В блиндаже ефрейтор Пенкин рассказывает сказку об уродливом царе Ахламоне, который отказался от богатства, стал ходить по земле нищим и сделался красавцем. Жизнь роты идет своим чередом. У

[176]


окошка в наблюдательном пункте убит один из чертухинцев, Василий Морковкин. В отхожем месте застрелен денщик Зайчика, Анучкин. А ротный, Палон Палоныч, шпыняет Зайчика за стихотворство.

Зайчика, одного из всей роты, отпускают домой на побывку. По дороге его обстреливают немцы. Он не появляется в штабе, где дол­жен выправить бумаги об отпуске, и его считают пропавшим без вести.

Ротный Палон Палоныч (как всегда, пьяный) приказывает ден­щику Сеньке принести с другого берега Двины кусок немецкой ко­лючей проволоки. Тот всем хвастается, что обманул командира (принес проволоку, только не немецкую) и получил за это орден.

Двина разливается и заливает окопы. Чертухинцам (в отличие от многих других) удается спастись.

Зайчик же просто заплутал и, не зайдя в штаб, отправился домой. Радостно встречают его староверы-родители, Митрий Семеныч и Фекла Спиридоновна. Но ждет его и плохая весть. Клаша, дочь отца Никанора, которую Зайчик любил и с которой обвенчался в старооб­рядческой молельне «в духе и свете», вышла замуж за другого, богато­го. Еще Зайчик узнает страшную историю Пелагеи, жены Прохора Пенкина, Муж уехал на войну, а в молодой жене «бушевала кровь». Она пыталась соблазнить старого свекра. Свекор умирает, а Пелагея, согрешив с пастушком Игнаткой, ждет ребенка. Потом она кончает с собой. Пьяный дьякон Афанасий ночью в лесу натыкается на ее тело и рассказывает небылицы о страшной бабе с веревкой. Зайчик, зайдя в лес, тоже видит тело Пелагеи. Там же он встречает цыганку, кото­рая советует ему остерегаться воды.

Ямщик Петр Еремеич решает бежать из Чертухина: он не хочет отдавать для фронта своих лошадей. Петр Еремеич подвозит Зайчика до города Чагодуя.
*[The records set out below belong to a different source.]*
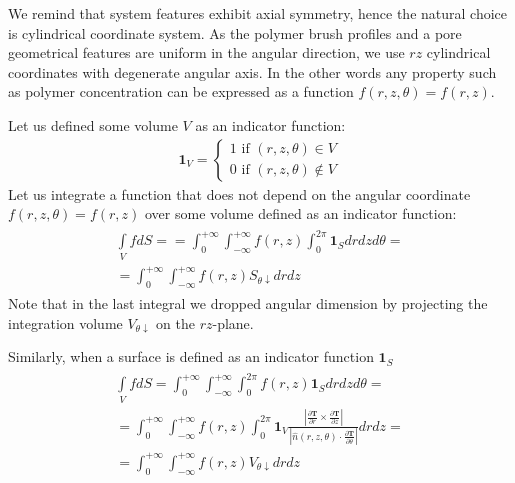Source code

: \documentclass[10pt, a4paper]{article}
\begin{document}
\begin{multicols}{2}
We remind that system features exhibit axial symmetry, hence the natural choice is cylindrical coordinate system.
As the polymer brush profiles and a pore geometrical features are uniform in the angular direction, we use $rz$ cylindrical coordinates with degenerate angular axis. In the other words any property such as polymer concentration can be expressed as a function
$f(r,z, \theta) = f(r,z)$.

Let us defined some volume $V$ as an indicator function:
\begin{eqnarray}
    \bm{1}_V =
    \begin{cases}
        1 \textrm{ if } (r,z,\theta) \in V\\
        0 \textrm{ if } (r,z,\theta) \notin  V
    \end{cases}
\end{eqnarray}
Let us integrate a function that does not depend on the angular coordinate $f(r,z, \theta) = f(r,z)$ over some volume defined as an indicator function:
\begin{eqnarray}
    \begin{split}
        \int\limits_{V} f dS =
        =\int_{0}^{+\infty} \int_{-\infty}^{+\infty} f(r, z) \int_{0}^{2\pi}  \bm{1}_S dr dz d\theta =\\
        =\int_{0}^{+\infty} \int_{-\infty}^{+\infty} f(r, z)  S_{\theta \downarrow} dr dz
    \end{split}
\end{eqnarray}
Note that in the last integral we dropped angular dimension by projecting the integration volume $V_{\theta \downarrow}$ on the $rz$-plane.

Similarly, when a surface is defined as an indicator function $\bm{1}_S$
\begin{eqnarray}
    \begin{split}
        \int\limits_{V} f dS = \int_{0}^{+\infty} \int_{-\infty}^{+\infty} \int_{0}^{2\pi} f(r, z) \bm{1}_S  dr dz d\theta =\\
        =\int_{0}^{+\infty} \int_{-\infty}^{+\infty} f(r, z) \int_{0}^{2\pi}  \bm{1}_V  \frac{\left|\frac{\partial \bm{T}}{\partial r} \times \frac{\partial \bm{T}}{\partial z} \right|}{\left|\hat{n}(r, z, \theta) \cdot \frac{\partial\bm{T}}{\partial \theta}\right|} dr dz =\\
        =\int_{0}^{+\infty} \int_{-\infty}^{+\infty} f(r, z)  V_{\theta \downarrow} dr dz
    \end{split}
\end{eqnarray}


\end{multicols}
\end{document}
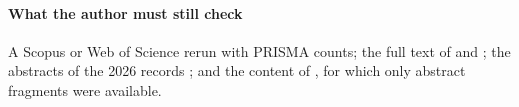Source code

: \documentclass[preprint,12pt]{elsarticle}
\begin{document}
\paragraph{What the author must still check} A Scopus or Web of Science rerun with PRISMA counts; the full text of \cite{Beauchene2016} and \cite{Feik2026}; the abstracts of the 2026 records \cite{Zhou2026,Zhou2026trb,LiuMaMa2026,Salarpour2026}; and the content of \cite{Gao2025tre,Li2024}, for which only abstract fragments were available.



\end{document}

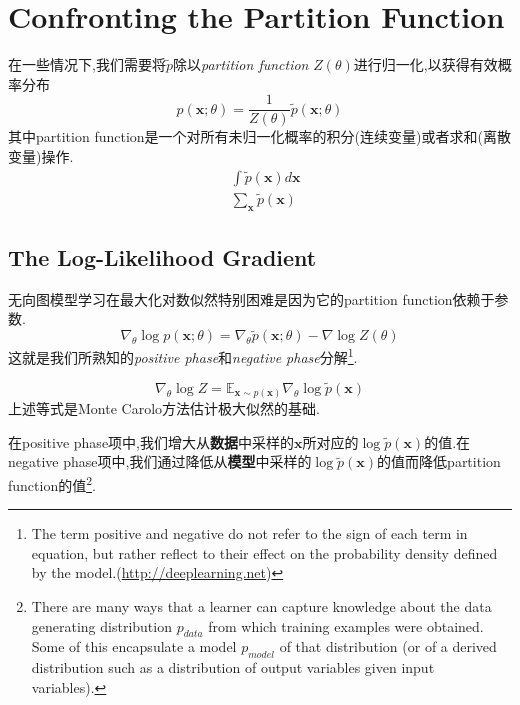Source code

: \chapter{Confronting the Partition Function}

在一些情况下,我们需要将$\tilde p$除以\textit{partition function} $Z(\theta)$进行归一化,以获得有效概率分布
\begin{equation}
p(\mathbf x;\theta)=\frac{1}{Z(\theta)}\tilde p(\mathbf x;\theta)
\end{equation}
其中partition function是一个对所有未归一化概率的积分(连续变量)或者求和(离散变量)操作.
\begin{equation}\begin{split}
&\int\tilde p(\mathbf x)d\mathbf x\\
&\sum_{\mathbf x}\tilde p(\mathbf x)
\end{split}\end{equation}

\section{The Log-Likelihood Gradient}

无向图模型学习在最大化对数似然特别困难是因为它的partition function依赖于参数.
\begin{equation}
\nabla_\theta\log p(\mathbf x;\theta)=\nabla_\theta\tilde p(\mathbf x;\theta)-\nabla\log Z(\theta)
\end{equation}
这就是我们所熟知的\textit{positive phase}和\textit{negative phase}分解\footnote{The term positive and negative do not refer to the sign of each term in equation, but rather reflect to their effect on the probability density defined by the model.(\href{http://deeplearning.net/tutorial/rbm.html\#rbm}{http://deeplearning.net})}.

\begin{equation}\label{eq:gradient_of_log_partition_function}
\nabla_\theta\log Z=\mathbb E_{\mathbf x\sim p(\mathbf x)}\nabla_\theta\log\tilde p(\mathbf x)
\end{equation}
上述等式是Monte Carolo方法估计极大似然的基础.

在positive phase项中,我们增大从\textbf{数据}中采样的$\mathbf x$所对应的$\log\tilde p(\mathbf x)$的值.在negative phase项中,我们通过降低从\textbf{模型}中采样的$\log\tilde p(\mathbf x)$的值而降低partition function的值\footnote{There are many ways that a learner can capture knowledge about the data generating distribution $p_{data}$ from which training examples were obtained. Some of this encapsulate a model $p_{model}$ of that distribution (or of a derived distribution such as a distribution of output variables given input variables).}.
Там они выпивают с дьяконом Афанасием, кото­рый собирается идти к царю и сказать, что он, дьякон, в Бога не верит.

В городе Зайчик встречает Клашу, Она ведет его к себе, в спальню. Но приходит ее свекор, и Зайчик вынужден бежать через окно. Миколай Митрич оказывается в вагоне вместе с дьяконом Афанасием. Тот говорит, что Бога больше нет, а только боженята — свой у каж­дого народа. Поезд приходит в Питер. Дьякон куда-то исчезает. А Зайчик знакомится в Питере с седой женщиной, похожей на Клашу. Женщина ведет Зайчика домой, но он убегает и прямиком оттуда на вокзал — на фронт.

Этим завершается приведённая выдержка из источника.